Hi everyone please refer to part a) of the question attached.
View attachment 30741

Initially, when I tried to determine the distance AB, I used b-a, which seemed feasible from the pallelogram rule of addition.
That would mean the distance (rise, run) between A and B is:
run of AB= 2-(-3) = 5, rise of AB = 9-6 = 3
Hence the vector that describes AB is (5,3) which would mean the position vector of the midpoint if (2.5, 1.5)
However, the answer is (-0.5, 7.5)
To find this answer I tried doing a-b which was right
Could someone point out to me why using b-a is incorrect?
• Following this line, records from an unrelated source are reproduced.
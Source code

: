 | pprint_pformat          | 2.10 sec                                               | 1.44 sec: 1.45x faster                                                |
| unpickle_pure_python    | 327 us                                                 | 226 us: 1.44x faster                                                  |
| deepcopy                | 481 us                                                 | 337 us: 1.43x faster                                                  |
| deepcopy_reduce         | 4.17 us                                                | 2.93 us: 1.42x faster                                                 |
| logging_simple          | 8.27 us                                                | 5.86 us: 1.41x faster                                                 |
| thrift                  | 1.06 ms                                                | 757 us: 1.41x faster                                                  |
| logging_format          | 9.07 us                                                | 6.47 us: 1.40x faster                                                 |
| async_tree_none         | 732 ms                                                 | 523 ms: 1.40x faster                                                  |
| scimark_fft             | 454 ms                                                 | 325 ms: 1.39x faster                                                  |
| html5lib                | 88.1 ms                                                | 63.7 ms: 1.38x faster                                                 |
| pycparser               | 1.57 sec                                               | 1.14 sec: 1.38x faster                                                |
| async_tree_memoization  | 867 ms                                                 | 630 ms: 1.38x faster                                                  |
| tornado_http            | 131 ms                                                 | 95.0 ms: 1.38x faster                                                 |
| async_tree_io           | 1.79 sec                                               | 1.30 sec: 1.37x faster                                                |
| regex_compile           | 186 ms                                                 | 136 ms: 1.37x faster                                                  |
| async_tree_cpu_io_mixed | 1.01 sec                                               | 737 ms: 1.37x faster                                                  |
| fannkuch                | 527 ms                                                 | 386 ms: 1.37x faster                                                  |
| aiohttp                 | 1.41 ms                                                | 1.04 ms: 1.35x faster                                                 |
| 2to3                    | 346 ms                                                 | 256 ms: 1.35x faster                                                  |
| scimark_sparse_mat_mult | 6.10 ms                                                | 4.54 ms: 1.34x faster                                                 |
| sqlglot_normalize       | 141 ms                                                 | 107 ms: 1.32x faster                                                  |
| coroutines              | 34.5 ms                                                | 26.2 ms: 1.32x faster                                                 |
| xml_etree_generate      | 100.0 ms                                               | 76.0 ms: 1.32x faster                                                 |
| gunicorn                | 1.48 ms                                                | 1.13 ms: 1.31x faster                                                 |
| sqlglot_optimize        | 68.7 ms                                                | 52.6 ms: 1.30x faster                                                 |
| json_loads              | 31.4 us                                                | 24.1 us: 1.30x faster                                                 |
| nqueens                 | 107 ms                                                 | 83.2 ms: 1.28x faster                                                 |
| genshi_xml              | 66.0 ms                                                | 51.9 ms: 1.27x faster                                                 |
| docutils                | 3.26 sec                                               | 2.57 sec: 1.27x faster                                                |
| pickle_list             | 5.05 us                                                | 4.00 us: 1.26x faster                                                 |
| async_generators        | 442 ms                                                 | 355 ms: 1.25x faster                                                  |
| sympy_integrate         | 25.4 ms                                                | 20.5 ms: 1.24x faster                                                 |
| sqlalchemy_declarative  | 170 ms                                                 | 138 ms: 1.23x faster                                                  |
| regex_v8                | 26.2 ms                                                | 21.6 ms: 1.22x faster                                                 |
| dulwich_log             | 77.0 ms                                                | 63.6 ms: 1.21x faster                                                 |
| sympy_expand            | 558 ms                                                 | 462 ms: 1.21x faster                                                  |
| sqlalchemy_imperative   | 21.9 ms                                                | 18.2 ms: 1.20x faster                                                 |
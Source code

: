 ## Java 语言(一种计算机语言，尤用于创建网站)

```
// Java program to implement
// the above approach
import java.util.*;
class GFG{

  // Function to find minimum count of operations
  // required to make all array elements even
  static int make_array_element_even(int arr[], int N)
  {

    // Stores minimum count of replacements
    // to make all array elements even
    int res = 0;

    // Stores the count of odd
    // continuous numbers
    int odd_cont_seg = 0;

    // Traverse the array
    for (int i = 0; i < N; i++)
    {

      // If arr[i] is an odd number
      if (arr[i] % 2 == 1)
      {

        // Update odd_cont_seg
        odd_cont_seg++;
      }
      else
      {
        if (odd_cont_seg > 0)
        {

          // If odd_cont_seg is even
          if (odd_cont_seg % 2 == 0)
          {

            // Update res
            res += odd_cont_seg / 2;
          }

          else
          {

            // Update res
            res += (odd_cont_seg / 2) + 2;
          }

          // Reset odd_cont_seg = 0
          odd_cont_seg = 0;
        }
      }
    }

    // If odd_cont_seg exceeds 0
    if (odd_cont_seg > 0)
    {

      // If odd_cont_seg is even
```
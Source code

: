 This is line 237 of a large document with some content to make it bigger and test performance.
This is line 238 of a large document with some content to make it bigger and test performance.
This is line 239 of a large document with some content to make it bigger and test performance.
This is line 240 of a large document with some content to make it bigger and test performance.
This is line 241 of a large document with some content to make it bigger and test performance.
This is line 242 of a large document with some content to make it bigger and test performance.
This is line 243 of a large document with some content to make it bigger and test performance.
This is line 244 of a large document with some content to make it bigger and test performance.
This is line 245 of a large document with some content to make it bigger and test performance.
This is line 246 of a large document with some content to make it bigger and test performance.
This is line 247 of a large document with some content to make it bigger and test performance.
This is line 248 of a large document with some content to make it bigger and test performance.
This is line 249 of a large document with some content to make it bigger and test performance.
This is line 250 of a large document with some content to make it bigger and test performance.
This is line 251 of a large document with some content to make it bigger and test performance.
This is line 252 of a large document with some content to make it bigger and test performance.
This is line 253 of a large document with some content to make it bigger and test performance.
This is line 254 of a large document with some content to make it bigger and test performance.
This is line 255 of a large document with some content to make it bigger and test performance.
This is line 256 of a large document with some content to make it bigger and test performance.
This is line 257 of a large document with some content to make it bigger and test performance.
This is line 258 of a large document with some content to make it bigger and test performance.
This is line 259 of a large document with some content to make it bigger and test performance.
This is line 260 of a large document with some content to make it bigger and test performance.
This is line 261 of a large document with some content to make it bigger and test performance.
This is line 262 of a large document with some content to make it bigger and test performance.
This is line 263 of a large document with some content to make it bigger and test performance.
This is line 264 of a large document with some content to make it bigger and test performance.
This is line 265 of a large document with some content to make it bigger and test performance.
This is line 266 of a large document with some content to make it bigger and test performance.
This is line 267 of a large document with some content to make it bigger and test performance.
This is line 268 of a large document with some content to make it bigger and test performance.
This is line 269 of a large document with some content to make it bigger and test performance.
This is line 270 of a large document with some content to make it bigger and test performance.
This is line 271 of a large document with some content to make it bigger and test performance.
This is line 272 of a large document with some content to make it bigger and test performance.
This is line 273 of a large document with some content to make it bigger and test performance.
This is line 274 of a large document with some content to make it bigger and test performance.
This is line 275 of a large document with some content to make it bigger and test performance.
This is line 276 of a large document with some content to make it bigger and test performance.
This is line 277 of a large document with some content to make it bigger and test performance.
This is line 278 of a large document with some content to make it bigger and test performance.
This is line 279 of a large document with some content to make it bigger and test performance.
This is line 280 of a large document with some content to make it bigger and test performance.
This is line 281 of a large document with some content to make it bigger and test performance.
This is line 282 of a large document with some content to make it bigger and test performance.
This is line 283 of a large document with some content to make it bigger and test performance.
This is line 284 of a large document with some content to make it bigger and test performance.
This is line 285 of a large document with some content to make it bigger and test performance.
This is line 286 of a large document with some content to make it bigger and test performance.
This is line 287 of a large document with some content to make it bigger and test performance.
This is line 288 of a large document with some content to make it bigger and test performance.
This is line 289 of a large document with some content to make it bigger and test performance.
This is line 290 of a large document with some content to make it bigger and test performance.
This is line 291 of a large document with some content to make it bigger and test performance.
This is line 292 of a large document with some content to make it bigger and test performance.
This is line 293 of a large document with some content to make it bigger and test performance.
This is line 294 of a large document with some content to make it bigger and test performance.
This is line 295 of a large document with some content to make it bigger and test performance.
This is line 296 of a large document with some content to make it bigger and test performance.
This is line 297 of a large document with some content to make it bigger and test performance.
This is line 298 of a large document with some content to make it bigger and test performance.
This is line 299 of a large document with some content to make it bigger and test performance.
Other methods I considered was just finding the midpoint of the two coordinates which didn't work
Thanks

If you draw either [imath]\mathbf a-\mathbf b[/imath] or [imath]\mathbf b-\mathbf a[/imath] with their tails at the origin you will see that their heads do not lie on AB.

 

[igotoschool123]

I'd like to see your entire work, rather than just a description of it. The answer is neither b - a nor a - b. The vector you found, (b - a)/2, is AP, where P is the midpoint. They want OP.

You're right that vector AB is (5, 3), and the distance between A and B is the magnitude of that vector; but that is not directly relevant to the question unless you did additional work that you didn't mention. (And in the end there is a much simpler way.)

Thank you
Further steps I could've taken from my current working would be to add the vector AP to vector a which could give the resultant position vector OP
That would be:
Midpoint of AB (2.5,1.5) + vector a (-3,6)
= (-0.5, 7.5) which is the textbook answer

Could you point me in the direction of the much simpler way ?

 

[Dr.Peterson]

Thank you
Further steps I could've taken from my current working would be to add the vector AP to vector a which could give the resultant position vector OP
That would be:
Midpoint of AB (2.5,1.5) + vector a (-3,6)
= (-0.5, 7.5) which is the textbook answer

Could you point me in the direction of the much simpler way ?

That's what I presumed you would have done next.

The simpler way is the result of part (b). Have you done that yet, and simplified the result?